- _Problem to solve_
How do the lines below between the ones holding "Change into the" and "Allow all the", inclusive, read? Give them again exactly, with no other lines.

═══ Provided records

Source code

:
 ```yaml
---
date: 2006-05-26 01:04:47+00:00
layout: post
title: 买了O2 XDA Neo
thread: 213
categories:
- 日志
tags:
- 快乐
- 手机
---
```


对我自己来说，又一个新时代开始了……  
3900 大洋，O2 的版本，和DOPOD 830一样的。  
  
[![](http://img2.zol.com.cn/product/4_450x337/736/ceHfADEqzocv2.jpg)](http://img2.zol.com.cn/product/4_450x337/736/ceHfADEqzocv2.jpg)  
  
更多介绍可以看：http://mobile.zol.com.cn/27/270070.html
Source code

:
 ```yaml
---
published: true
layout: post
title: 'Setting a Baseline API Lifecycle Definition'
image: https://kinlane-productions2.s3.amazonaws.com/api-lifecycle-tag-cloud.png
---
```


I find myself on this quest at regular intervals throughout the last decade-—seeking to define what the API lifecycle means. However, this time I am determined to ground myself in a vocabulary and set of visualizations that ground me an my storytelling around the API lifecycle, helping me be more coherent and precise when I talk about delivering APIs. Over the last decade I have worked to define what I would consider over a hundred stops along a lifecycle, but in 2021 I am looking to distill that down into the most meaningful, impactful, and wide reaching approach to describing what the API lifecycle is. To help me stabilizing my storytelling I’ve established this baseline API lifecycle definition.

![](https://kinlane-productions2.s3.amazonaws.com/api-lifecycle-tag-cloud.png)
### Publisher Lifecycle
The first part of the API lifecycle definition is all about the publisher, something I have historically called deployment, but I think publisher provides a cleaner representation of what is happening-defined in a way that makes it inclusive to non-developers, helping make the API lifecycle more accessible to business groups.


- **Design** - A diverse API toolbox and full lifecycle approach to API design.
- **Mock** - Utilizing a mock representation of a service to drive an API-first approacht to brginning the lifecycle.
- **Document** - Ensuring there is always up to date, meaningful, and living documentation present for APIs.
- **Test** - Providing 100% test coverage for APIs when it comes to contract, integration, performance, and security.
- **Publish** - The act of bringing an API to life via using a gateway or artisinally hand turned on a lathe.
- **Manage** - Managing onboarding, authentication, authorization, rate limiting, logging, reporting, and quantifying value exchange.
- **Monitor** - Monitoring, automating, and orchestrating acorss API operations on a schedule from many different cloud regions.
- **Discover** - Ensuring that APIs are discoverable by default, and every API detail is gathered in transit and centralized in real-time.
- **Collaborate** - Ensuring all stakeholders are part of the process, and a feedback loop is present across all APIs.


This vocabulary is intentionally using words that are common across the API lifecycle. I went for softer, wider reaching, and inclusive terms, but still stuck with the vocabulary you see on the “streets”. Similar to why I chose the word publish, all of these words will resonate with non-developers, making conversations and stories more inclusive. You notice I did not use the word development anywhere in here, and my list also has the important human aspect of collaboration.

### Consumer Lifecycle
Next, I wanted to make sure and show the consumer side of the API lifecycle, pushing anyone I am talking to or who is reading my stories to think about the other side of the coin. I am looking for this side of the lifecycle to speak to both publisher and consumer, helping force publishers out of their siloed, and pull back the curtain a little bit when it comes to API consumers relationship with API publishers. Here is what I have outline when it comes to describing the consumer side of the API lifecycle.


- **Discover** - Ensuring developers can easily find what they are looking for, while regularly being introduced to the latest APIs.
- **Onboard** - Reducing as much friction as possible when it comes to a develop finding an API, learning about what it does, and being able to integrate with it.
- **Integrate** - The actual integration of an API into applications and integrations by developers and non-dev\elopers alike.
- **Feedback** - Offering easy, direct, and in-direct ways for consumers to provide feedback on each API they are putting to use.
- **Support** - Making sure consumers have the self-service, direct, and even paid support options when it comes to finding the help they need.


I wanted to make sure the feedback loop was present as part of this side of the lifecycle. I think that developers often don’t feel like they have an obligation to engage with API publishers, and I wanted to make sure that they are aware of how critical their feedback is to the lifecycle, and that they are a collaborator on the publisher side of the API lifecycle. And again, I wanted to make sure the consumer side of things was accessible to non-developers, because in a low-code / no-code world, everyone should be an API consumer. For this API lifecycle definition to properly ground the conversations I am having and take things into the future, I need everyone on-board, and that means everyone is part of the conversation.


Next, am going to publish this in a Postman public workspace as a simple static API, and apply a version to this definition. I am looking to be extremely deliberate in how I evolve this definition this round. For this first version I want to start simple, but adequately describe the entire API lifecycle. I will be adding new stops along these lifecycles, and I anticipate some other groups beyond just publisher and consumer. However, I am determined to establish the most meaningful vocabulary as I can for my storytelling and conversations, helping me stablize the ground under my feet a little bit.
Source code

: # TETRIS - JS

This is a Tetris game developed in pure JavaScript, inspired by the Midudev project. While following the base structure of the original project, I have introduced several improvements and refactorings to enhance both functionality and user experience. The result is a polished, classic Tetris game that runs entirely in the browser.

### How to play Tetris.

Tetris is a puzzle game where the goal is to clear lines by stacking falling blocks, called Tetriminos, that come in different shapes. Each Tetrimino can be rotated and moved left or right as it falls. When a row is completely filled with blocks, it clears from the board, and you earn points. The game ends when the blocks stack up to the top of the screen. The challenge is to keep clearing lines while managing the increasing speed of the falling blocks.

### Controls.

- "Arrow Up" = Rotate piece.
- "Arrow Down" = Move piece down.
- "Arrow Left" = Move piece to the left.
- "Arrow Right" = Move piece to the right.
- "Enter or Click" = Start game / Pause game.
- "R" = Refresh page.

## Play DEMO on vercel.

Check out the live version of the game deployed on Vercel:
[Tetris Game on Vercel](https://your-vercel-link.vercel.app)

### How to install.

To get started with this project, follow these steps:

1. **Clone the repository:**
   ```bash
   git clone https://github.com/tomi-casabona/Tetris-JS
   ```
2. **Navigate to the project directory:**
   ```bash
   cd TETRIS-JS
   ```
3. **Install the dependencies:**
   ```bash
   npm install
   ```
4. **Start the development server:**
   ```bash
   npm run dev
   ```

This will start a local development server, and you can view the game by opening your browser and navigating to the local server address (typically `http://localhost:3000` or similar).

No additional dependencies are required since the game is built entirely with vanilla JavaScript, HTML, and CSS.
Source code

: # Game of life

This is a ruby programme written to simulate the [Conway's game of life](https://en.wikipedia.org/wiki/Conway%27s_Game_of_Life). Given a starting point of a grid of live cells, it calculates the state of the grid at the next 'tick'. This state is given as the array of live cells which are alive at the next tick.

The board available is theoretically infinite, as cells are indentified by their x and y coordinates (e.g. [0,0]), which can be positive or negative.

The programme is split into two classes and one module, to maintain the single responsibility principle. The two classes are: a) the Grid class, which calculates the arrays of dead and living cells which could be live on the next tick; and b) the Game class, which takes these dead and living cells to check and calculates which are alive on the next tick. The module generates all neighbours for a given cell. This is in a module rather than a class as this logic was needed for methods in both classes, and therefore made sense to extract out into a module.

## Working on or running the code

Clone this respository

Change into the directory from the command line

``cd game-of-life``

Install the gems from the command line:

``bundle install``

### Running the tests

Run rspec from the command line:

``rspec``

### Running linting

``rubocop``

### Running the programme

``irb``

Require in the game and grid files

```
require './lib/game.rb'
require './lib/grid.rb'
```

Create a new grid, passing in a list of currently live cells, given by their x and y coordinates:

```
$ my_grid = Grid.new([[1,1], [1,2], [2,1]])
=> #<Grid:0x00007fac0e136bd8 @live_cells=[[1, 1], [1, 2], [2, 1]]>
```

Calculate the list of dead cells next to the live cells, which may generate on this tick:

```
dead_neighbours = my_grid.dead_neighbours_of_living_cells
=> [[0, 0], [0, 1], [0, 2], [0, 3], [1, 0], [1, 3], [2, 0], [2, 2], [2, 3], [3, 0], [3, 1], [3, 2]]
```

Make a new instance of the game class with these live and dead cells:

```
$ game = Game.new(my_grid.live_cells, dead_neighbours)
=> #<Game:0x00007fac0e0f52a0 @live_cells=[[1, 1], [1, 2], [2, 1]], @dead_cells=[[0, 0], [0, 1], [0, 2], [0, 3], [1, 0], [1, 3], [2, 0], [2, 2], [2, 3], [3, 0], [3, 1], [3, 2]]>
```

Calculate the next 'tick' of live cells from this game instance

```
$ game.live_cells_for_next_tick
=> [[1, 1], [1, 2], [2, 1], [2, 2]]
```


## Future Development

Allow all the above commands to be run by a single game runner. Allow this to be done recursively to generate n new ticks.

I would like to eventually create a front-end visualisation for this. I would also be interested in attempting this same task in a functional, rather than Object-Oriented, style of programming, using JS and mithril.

══════

- _Response to this task_
Change into the directory from the command line

``cd game-of-life``

Install the gems from the command line:

``bundle install``

### Running the tests

Run rspec from the command line:

``rspec``

### Running linting

``rubocop``

### Running the programme

``irb``

Require in the game and grid files

```
require './lib/game.rb'
require './lib/grid.rb'
```

Create a new grid, passing in a list of currently live cells, given by their x and y coordinates:

```
$ my_grid = Grid.new([[1,1], [1,2], [2,1]])
=> #<Grid:0x00007fac0e136bd8 @live_cells=[[1, 1], [1, 2], [2, 1]]>
```

Calculate the list of dead cells next to the live cells, which may generate on this tick:

```
dead_neighbours = my_grid.dead_neighbours_of_living_cells
=> [[0, 0], [0, 1], [0, 2], [0, 3], [1, 0], [1, 3], [2, 0], [2, 2], [2, 3], [3, 0], [3, 1], [3, 2]]
```

Make a new instance of the game class with these live and dead cells:

```
$ game = Game.new(my_grid.live_cells, dead_neighbours)
=> #<Game:0x00007fac0e0f52a0 @live_cells=[[1, 1], [1, 2], [2, 1]], @dead_cells=[[0, 0], [0, 1], [0, 2], [0, 3], [1, 0], [1, 3], [2, 0], [2, 2], [2, 3], [3, 0], [3, 1], [3, 2]]>
```

Calculate the next 'tick' of live cells from this game instance

```
$ game.live_cells_for_next_tick
=> [[1, 1], [1, 2], [2, 1], [2, 2]]
```


## Future Development

Allow all the above commands to be run by a single game runner. Allow this to be done recursively to generate n new ticks.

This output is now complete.